Так вот, в последние полтора месяца я необычные для себя интересы в жизни обнаружил и множество приятных знакомств приобрёл. Мне даже кажется теперь, что люди, работающие с онкологическими больными, особенно хорошие и приятные, и добрые, хотя мой московский друг моих взглядов не разделяет.
В другом госпитале искали-искали и всё-таки нашли у меня в лёгких что-то не то, и в немецком тут же всполошились:
– Мы сами ему биопсию сделаем, сами! Хватит вам его правой почки!
И вот, как обычно, к семи утра я приезжаю в клинику, теперь уже немецкую.
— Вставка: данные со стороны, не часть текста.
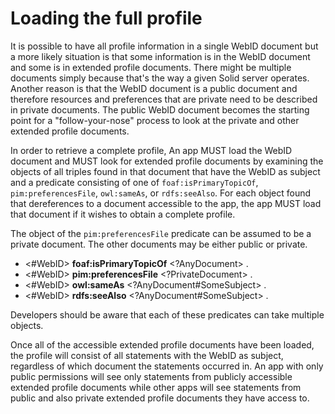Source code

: # Loading the full profile

It is possible to have all profile information in a single WebID document but a more likely situation is that some information is in the WebID document and some is in extended profile documents.  There might be multiple documents simply because that's the way a given Solid server operates.  Another reason is that the WebID document is a public document and therefore resources and preferences that are private need to be described in private documents.  The public WebID document becomes the starting point for a "follow-your-nose" process to look at the private and other extended profile documents. 

In order to retrieve a complete profile, An app MUST load the WebID document and MUST look for extended profile documents by examining the objects of all triples found in that document that have the WebID as subject and a predicate consisting of one of `foaf:isPrimaryTopicOf`, `pim:preferencesFile`, `owl:sameAs`, or `rdfs:seeAlso`.  For each object found that dereferences to a document accessible to the app, the app MUST load that document if it wishes to obtain a complete profile.

The object of the `pim:preferencesFile` predicate can be assumed to be a private document.  The other documents may be either public or private.  

  * <#WebID> **foaf:isPrimaryTopicOf** <?AnyDocument> .
  * <#WebID> **pim:preferencesFile**   <?PrivateDocument> .
  * <#WebID> **owl:sameAs**            <?AnyDocument#SomeSubject> .
  * <#WebID> **rdfs:seeAlso**          <?AnyDocument#SomeSubject> .

Developers should be aware that each of these predicates can take multiple objects.

Once all of the accessible extended profile documents have been loaded, the profile will consist of all statements with the WebID as subject, regardless of which document the statements occurred in.  An app with only public permissions will see only statements from publicly accessible extended profile documents while other apps will see statements from public and also private extended profile documents they have access to.


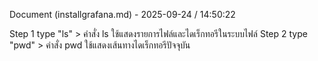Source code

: Document (installgrafana.md) - 2025-09-24 / 14:50:22

Step 1 type "ls" > คำสั่ง ls ใช้แสดงรายการไฟล์และไดเร็กทอรีในระบบไฟล์
Step 2 type "pwd" > คำสั่ง pwd ใช้แสดงเส้นทางไดเร็กทอรีปัจจุบัน
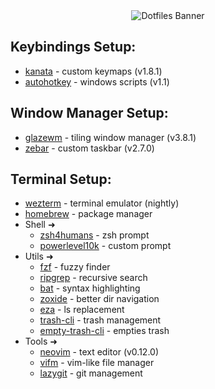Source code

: <div align="center">
<img src="https://capsule-render.vercel.app/api?type=waving&color=0:02569B,100:005078&height=200&section=header&text=~/dotfiles&fontSize=60&fontColor=ffffff&animation=fadeIn&fontAlignY=38" alt="Dotfiles Banner"/>
</div>

## Keybindings Setup:
- [kanata](https://github.com/jtroo/kanata/) - custom keymaps (v1.8.1)
- [autohotkey](https://github.com/AutoHotkey/AutoHotkey) - windows scripts (v1.1)

## Window Manager Setup:
- [glazewm](https://github.com/glzr-io/glazewm) - tiling window manager (v3.8.1)
- [zebar](https://github.com/glzr-io/zebar) - custom taskbar (v2.7.0)

## Terminal Setup: 
- [wezterm](https://github.com/wez/wezterm) - terminal emulator (nightly)
- [homebrew](https://github.com/Homebrew/brew) - package manager
- Shell ➜
   - [zsh4humans](https://github.com/romkatv/zsh4humans) - zsh prompt
   - [powerlevel10k](https://github.com/romkatv/powerlevel10k) - custom prompt
- Utils ➜
   - [fzf](https://github.com/junegunn/fzf) - fuzzy finder
   - [ripgrep](https://github.com/BurntSushi/ripgrep) - recursive search 
   - [bat](https://github.com/sharkdp/bat) - syntax highlighting
   - [zoxide](https://github.com/ajeetdsouza/zoxide) - better dir navigation
   - [eza](https://github.com/eza-community/eza) - ls replacement
   - [trash-cli](https://github.com/sindresorhus/trash-cli) - trash management
   - [empty-trash-cli](https://github.com/sindresorhus/empty-trash-cli) - empties trash
- Tools ➜
   - [neovim](https://github.com/neovim/neovim) - text editor (v0.12.0)
   - [vifm](https://github.com/vifm/vifm) - vim-like file manager
   - [lazygit](https://github.com/jesseduffield/lazygit) - git management
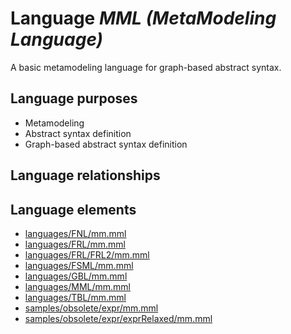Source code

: # Language _MML (MetaModeling Language)_
A basic metamodeling language for graph-based abstract syntax.

## Language purposes
* Metamodeling
* Abstract syntax definition
* Graph-based abstract syntax definition

## Language relationships

## Language elements
* [languages/FNL/mm.mml](../../languages/FNL/mm.mml)
* [languages/FRL/mm.mml](../../languages/FRL/mm.mml)
* [languages/FRL/FRL2/mm.mml](../../languages/FRL/FRL2/mm.mml)
* [languages/FSML/mm.mml](../../languages/FSML/mm.mml)
* [languages/GBL/mm.mml](../../languages/GBL/mm.mml)
* [languages/MML/mm.mml](../../languages/MML/mm.mml)
* [languages/TBL/mm.mml](../../languages/TBL/mm.mml)
* [samples/obsolete/expr/mm.mml](../../samples/obsolete/expr/mm.mml)
* [samples/obsolete/expr/exprRelaxed/mm.mml](../../samples/obsolete/expr/exprRelaxed/mm.mml)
Они определили меня в палату и дали полчасика полежать, послушать вышеупомянутых знаменитостей, пока мне в вену какой-то особо громоздкий катетер впихивали. Отсутствие вен у меня такое, что вставить в них ничего нельзя. Только впихнуть, как в фильмах для взрослых. Недаром клиника немецкая.
Потом пришли молодые весёлые медсёстры и покатили меня с кроватью в операционную. Глядя на их молодость, и я развеселился:
– А слабо́, фройляйны, куикли-куикли меня покатать?
Оказалось, не слабо, и мы влетели в лифт так, что мой катафалк едва не пробил противоположную стену.
В операционной меня огорчили, что общего наркоза не будет, а я ведь в последнее время к нему так приладился. Всякий раз в отходе от общего думаешь, что с выпивкой подошло время расшаркаться. Зачем читать всякую ерунду, когда есть Фазиль и Воннегут?!
Оказывается, наркоз невозможен потому, что я должен буду вдыхать, выдыхать и задерживать дыхание по приказу. Ладно, мне-то это не в труд – я ведь так первую половину жизни и прожил.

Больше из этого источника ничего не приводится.